What is the function of SPI-2?

Answer 19

SPI-2 is activated at an acidic pH (inside the phagosome) and it secretes effectors that regulate membrane recruitment to the Salmonella containing vacuole and avoid degradation, and also effectors that downregulate MHCII to prevent detection.

Question 20

What does Rab9 do?

Answer 20

Rab9 is essential for delivery of Cathepsins to lysosomes from the Golgi. Rab9 binds to the Manose 6 phosphate receptor (M6PR) which then takes along the Cathepsins from the Golgi to the lysosomes where they become active enzymes (proteases) that degrade bacteria.

Question 21

How does Samonella avoid degradation with SifA?

Answer 21

Salmonella excretes the SifA effector molecule that binds to host proteins SKIP and Rab9 to reduce lysosome activity. The SKIP/SifA complex catches all Rab9 away from the cell, so there is no Rab9 left to bring the Cathepsins to the lysosome and so Salmonella won’t be degraded by the proteases.

Question 22

How does Salmonella avoid degradation with SopD?

Answer 22

FYCO1 and RILP normally bind to Rab7 to form proper lysosomes.

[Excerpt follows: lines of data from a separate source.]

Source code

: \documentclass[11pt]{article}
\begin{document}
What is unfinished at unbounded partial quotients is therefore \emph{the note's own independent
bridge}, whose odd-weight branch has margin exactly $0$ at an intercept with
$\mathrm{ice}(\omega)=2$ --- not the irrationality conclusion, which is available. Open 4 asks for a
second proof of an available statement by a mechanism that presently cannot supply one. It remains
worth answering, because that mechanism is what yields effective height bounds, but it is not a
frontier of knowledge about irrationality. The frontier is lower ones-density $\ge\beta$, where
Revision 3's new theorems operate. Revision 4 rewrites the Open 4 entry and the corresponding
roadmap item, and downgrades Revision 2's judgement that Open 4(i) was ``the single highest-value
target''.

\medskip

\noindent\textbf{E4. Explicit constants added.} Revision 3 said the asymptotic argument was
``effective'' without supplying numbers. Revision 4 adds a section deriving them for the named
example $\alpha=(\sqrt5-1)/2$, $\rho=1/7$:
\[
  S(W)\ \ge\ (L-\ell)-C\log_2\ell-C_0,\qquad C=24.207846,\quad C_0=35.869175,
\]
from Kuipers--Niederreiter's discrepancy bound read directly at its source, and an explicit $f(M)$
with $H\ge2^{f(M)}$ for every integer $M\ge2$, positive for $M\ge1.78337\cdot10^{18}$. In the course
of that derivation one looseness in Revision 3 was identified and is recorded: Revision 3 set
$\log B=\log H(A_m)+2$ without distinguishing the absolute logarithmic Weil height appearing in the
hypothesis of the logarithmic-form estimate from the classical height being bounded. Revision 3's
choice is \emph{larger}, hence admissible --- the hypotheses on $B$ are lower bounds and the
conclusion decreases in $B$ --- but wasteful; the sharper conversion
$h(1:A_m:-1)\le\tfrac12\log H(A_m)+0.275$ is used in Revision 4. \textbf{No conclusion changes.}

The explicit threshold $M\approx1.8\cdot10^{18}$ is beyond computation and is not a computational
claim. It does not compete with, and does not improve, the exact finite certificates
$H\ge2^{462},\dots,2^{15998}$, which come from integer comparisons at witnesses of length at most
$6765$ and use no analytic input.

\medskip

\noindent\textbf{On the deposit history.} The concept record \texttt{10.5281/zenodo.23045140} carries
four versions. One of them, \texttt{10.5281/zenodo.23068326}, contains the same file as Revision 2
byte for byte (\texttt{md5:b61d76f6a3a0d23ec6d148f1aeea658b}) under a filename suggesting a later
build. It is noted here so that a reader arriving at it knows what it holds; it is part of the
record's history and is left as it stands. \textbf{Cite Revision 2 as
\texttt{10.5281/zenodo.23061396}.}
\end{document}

Salmonella excretes SopD2 which acts as an effector of Rab7. It binds to Rab7 in its active state, so it blocks binding of FYCO1 and RILP so there wont be proper lysosomes and the Salmonella stays in the early lysosome.

Question 23

What is autophagy?

Answer 23

It means ‘self-eating’ and is normally used for degration of e.g. mitochondria. Organelles or bacteria get ubiquitinated (marked with ubiquitin which is the eat-me signal) which binds to LC3 on the phagosomal membrane through adaptor proteins. There will be full enclosure of the membrane around the particle which then fuses with mature lysosomes containing Cathepsins that degrade the particles.

Question 24

How does Salmonella escape autophagy?

Answer 24

It produces SseL that removes ubiquitin form the Salmonella containing vacuole, so it can’t bind to a phagosome and won’t be destroyed. (encoded on SPI-2)

Question 25

How does MHCII antigen presentation exactly work?

Answer 25

A bacterium engulfed by a macrophage is encased in a vacuole. Then lysosomes fuse with the vacuole and digest the bacterium. The antigens from the digested bacterium are presented with MHCII on the cell surface.

Question 26

How does Salmonella avoid recognition with SteD?

Answer 26

SteD is secreted by Salmonella and acts like a E3 ligase, so it recruites a host protein that ubiquitinates the MHCII molecule and targets it for degradation. So Salmonella removes MHCII.

Question 27

How does Listeria enter a host cell?

Answer 27

Via the zipper method, it binds E-cadherin receptors on cells with InlA or Met receptors (brain/placenta) with Inlb to be internalized without having to inject anything into the cell. It ubiquitinates the receptor, which leads to recruitment of the Chathrin machinery followed by actin remodeling (Arp2/3) and endocytosis.

Question 28

What are the advantages of living inside host cells?

Answer 28

You are shielded from humoral antibodies, there are less competiting bacteria for the same resources and it’s a nutritional heaven.

Question 29

What are the disadvantages of living inside host cells?

Answer 29

There is autophagy and the innate immune system.

Question 30

How does Listeria escape the phagosome?

Answer 30

They secrete LLO, a pore forming protein and bacterial phospholipase A and B (PlcA, PlcB) that destroy the membrane of the phagosome.

Question 31

How does Listeria move to a new host cell?

Answer 31

Listeria mimics a NPF (e.g. N-WASP) so they directly have actin polymerisation on their surface. They have ActA on one pole of the cell and here there is direct actin polymerization with the Arp2/3 complex, so no CDC42 and Rac is involved.

Question 32

What are examples of bacterial regulated actin dynamics?

Answer 32

TIR, SopE and ActA.

Question 33

How does Listeria escape autophagy?

Answer 33

It has Inlk proteins on its surface which are bound by host MVP preventing p62 (adaptor) recruitment. There will be no binding of the phagosome.